---------- Task input ----------
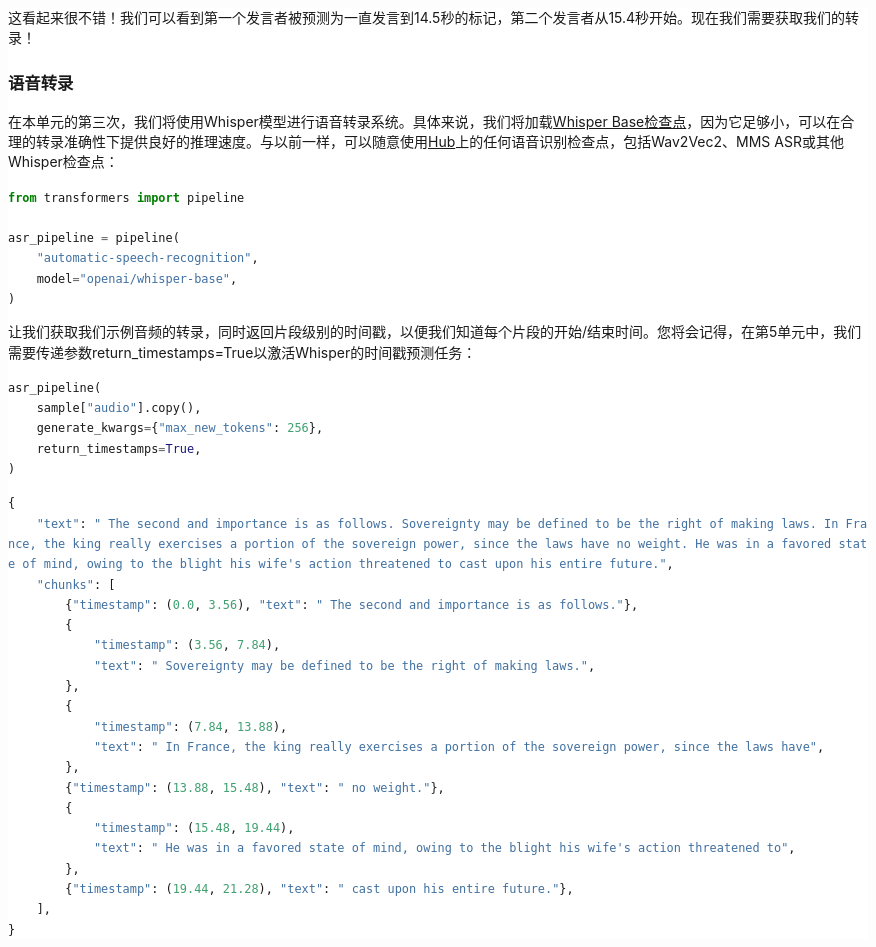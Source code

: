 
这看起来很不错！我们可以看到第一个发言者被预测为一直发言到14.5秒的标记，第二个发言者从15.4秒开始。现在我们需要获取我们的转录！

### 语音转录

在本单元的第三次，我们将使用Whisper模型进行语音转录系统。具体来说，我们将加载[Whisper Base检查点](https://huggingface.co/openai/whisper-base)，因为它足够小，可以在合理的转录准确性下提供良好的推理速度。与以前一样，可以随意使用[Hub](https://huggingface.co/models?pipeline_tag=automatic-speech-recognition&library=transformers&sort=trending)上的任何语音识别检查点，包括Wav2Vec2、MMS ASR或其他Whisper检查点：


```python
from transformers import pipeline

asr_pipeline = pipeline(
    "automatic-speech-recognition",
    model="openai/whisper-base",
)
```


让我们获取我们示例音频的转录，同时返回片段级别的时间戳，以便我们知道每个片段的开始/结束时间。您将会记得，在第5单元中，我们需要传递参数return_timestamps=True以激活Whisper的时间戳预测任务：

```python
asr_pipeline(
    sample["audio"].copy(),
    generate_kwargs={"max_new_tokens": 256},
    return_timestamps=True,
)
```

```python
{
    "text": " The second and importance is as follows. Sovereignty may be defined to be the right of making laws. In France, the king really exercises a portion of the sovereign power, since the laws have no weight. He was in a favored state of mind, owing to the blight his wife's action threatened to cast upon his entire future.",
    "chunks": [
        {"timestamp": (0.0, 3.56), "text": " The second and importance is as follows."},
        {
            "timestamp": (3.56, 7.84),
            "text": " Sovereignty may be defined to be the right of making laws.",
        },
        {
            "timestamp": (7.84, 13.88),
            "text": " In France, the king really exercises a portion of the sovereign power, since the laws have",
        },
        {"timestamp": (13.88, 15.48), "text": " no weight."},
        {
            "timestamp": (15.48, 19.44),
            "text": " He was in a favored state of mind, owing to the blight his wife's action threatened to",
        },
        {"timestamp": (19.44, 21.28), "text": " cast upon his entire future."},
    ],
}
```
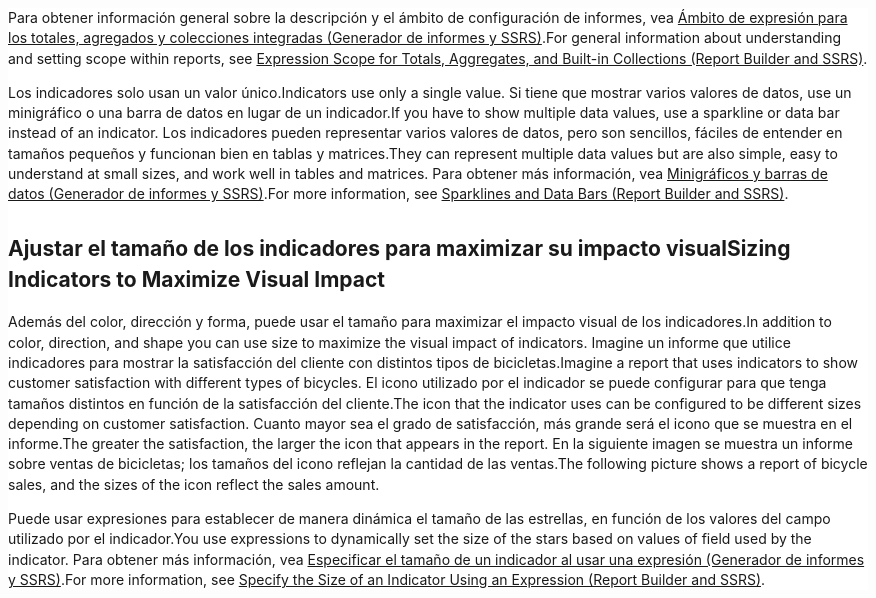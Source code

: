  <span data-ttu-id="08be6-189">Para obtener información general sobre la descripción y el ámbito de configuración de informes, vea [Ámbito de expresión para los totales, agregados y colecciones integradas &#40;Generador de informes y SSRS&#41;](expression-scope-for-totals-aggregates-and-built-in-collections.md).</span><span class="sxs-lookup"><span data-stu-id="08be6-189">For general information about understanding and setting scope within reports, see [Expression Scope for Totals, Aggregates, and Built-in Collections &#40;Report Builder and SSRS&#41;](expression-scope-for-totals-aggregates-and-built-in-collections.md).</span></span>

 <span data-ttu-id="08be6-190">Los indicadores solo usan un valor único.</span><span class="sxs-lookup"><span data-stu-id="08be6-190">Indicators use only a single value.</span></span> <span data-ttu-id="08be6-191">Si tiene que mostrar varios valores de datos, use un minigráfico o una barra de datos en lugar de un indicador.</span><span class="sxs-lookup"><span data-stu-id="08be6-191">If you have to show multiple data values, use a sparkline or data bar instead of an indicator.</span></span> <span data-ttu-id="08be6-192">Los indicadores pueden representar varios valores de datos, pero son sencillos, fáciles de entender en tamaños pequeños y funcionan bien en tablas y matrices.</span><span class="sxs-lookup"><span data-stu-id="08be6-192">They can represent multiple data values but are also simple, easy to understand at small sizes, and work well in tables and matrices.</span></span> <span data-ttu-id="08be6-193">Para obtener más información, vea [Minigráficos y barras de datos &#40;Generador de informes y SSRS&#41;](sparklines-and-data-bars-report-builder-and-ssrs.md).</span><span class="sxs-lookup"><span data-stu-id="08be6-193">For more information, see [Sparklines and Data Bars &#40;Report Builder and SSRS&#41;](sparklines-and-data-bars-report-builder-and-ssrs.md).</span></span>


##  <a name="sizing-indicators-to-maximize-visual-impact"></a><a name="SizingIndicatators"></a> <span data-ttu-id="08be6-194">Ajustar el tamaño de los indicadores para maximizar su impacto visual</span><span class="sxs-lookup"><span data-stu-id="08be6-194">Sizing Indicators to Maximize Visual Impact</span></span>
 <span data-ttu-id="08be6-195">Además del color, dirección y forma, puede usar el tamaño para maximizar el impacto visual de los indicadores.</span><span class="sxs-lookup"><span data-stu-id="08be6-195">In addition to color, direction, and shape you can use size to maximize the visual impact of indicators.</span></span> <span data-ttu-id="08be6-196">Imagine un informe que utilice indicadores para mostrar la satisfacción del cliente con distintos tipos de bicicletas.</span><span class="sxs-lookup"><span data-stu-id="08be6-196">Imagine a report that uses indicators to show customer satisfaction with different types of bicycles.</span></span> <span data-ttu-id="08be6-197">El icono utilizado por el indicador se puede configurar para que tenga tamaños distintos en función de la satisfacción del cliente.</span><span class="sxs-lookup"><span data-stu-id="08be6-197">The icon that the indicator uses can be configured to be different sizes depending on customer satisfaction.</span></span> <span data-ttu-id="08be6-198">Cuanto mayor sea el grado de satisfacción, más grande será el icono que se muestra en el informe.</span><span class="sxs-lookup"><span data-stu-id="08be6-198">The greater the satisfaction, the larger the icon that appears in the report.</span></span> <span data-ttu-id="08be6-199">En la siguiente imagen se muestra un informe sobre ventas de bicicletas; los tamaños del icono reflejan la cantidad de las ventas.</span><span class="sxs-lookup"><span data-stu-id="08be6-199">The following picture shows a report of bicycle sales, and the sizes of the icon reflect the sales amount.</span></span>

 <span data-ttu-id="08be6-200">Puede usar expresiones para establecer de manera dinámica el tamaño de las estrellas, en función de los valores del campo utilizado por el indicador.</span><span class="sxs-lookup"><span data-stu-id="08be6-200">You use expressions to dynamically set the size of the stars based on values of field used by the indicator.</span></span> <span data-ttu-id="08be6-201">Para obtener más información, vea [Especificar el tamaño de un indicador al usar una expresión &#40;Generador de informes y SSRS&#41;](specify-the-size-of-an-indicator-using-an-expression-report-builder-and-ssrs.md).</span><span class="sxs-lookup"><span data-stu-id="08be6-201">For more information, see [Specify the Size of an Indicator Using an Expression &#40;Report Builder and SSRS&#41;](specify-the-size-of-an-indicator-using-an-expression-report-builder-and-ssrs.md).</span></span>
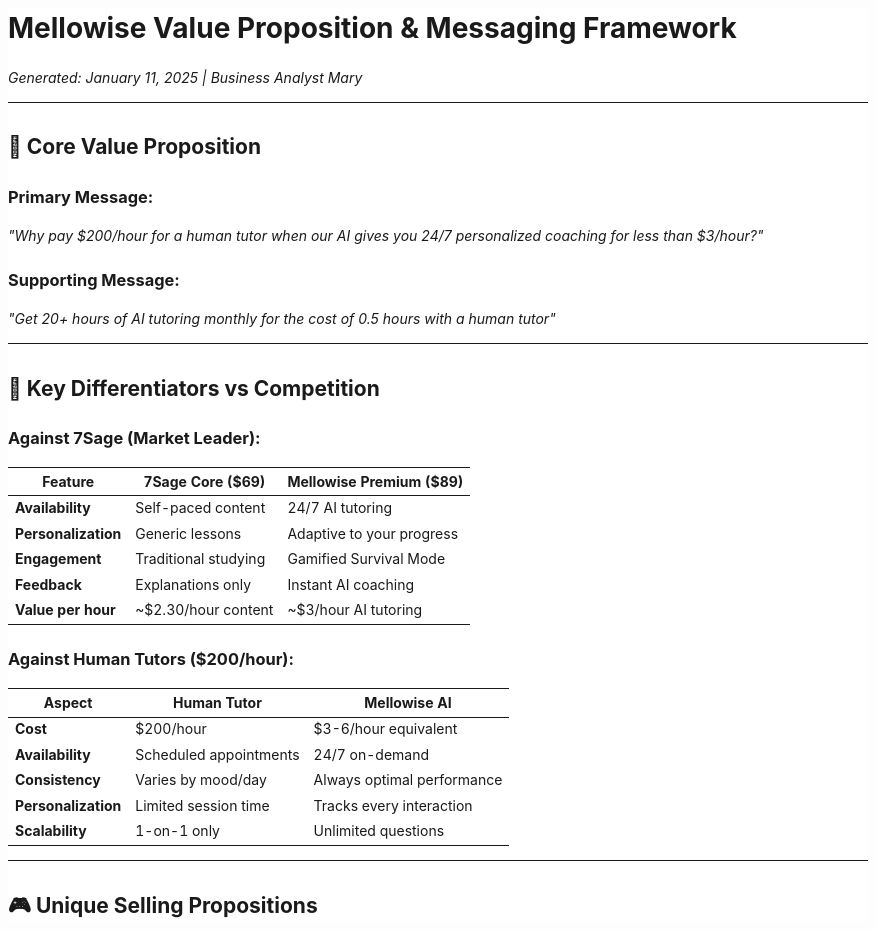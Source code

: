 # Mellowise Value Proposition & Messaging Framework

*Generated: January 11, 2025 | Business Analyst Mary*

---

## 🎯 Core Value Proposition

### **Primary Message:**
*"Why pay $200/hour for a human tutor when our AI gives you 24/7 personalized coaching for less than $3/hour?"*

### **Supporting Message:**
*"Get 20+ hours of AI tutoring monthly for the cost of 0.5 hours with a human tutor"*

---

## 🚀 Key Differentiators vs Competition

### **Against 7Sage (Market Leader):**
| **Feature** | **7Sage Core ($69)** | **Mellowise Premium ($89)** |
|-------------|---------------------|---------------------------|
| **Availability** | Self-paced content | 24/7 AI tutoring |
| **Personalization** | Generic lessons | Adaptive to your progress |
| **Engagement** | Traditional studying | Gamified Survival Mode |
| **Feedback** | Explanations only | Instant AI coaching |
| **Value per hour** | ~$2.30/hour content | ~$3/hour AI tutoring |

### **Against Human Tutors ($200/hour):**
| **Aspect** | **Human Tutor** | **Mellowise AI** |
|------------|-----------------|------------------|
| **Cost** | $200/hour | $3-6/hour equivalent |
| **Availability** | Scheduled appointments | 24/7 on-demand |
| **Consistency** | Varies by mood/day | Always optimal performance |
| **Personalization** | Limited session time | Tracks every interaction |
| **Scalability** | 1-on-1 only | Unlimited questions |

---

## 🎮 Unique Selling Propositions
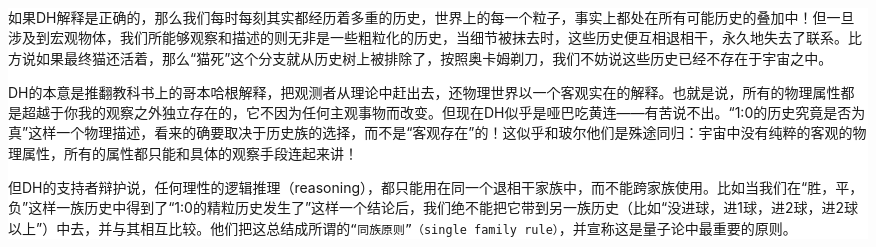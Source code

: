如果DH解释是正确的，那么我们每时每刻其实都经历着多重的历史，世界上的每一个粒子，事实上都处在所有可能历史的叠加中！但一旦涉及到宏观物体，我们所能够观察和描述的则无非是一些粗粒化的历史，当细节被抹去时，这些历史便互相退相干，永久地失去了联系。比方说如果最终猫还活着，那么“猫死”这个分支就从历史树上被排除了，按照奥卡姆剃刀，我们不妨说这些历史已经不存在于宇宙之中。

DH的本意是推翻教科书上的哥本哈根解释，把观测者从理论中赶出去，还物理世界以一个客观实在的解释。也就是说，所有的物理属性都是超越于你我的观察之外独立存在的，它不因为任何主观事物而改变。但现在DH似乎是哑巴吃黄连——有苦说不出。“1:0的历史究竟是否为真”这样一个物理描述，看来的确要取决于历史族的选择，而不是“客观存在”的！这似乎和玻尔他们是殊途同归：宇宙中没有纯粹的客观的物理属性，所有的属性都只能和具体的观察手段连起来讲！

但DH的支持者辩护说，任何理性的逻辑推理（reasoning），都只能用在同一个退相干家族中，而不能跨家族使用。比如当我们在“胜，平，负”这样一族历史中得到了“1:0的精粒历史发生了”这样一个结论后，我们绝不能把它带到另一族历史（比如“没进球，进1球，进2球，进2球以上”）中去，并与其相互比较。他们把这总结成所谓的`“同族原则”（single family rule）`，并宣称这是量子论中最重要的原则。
----------
__Directions for this task__:
In the listing above, find the line with "## 🎮 Unique Selling Propositions" and the line with "DH的本意是推翻教科书上的哥". Transcribe those two and everything between, exactly, leaving out pictures.

__Response box__:
## 🎮 Unique Selling Propositions
Source code

:如果DH解释是正确的，那么我们每时每刻其实都经历着多重的历史，世界上的每一个粒子，事实上都处在所有可能历史的叠加中！但一旦涉及到宏观物体，我们所能够观察和描述的则无非是一些粗粒化的历史，当细节被抹去时，这些历史便互相退相干，永久地失去了联系。比方说如果最终猫还活着，那么“猫死”这个分支就从历史树上被排除了，按照奥卡姆剃刀，我们不妨说这些历史已经不存在于宇宙之中。

DH的本意是推翻教科书上的哥本哈根解释，把观测者从理论中赶出去，还物理世界以一个客观实在的解释。也就是说，所有的物理属性都是超越于你我的观察之外独立存在的，它不因为任何主观事物而改变。但现在DH似乎是哑巴吃黄连——有苦说不出。“1:0的历史究竟是否为真”这样一个物理描述，看来的确要取决于历史族的选择，而不是“客观存在”的！这似乎和玻尔他们是殊途同归：宇宙中没有纯粹的客观的物理属性，所有的属性都只能和具体的观察手段连起来讲！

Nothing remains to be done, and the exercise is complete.